Stored data entries:

########

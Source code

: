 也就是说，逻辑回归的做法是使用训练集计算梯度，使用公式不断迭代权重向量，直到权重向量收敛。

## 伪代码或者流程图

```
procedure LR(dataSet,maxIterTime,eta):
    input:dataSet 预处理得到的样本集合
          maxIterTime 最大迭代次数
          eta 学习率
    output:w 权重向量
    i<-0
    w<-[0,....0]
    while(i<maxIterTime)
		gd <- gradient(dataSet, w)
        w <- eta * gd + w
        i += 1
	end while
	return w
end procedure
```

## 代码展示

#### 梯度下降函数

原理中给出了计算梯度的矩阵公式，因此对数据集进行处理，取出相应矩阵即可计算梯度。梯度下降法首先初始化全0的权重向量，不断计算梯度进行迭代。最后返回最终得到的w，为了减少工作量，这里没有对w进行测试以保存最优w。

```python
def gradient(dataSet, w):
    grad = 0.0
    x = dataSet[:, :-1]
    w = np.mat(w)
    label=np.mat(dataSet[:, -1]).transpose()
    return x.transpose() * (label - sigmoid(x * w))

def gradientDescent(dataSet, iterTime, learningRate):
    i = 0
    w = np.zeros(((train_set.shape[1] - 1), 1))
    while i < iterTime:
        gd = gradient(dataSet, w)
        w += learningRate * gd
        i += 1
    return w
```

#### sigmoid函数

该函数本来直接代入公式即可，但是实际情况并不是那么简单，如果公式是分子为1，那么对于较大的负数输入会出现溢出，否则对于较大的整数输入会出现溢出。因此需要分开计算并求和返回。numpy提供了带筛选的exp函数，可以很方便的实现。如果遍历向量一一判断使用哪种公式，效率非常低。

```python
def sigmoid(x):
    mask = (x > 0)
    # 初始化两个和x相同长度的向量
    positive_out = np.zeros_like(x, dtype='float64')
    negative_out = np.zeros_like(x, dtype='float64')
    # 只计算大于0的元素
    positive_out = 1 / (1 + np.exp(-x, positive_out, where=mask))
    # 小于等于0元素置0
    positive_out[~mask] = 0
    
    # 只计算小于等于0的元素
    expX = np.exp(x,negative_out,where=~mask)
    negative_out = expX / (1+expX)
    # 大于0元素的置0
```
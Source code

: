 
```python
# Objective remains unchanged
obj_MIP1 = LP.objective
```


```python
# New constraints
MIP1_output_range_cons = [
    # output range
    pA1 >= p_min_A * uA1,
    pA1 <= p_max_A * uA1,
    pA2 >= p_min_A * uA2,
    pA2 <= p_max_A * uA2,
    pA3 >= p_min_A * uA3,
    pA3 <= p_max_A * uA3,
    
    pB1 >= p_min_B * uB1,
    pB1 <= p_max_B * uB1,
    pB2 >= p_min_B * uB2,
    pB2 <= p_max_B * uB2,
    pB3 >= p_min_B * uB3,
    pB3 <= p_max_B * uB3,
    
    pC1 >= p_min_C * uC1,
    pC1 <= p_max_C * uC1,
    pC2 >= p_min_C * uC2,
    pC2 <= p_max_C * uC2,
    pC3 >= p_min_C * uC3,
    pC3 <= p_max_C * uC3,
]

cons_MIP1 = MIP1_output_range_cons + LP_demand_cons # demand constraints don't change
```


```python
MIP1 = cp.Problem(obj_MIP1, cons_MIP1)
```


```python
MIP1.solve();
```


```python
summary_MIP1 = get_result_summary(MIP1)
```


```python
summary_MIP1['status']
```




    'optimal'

########

# PROBLEM DETAILS
Determine the count of lines in the data that contain the string "while", and reply with that count alone.

# OUTPUT OF THE EXERCISE
3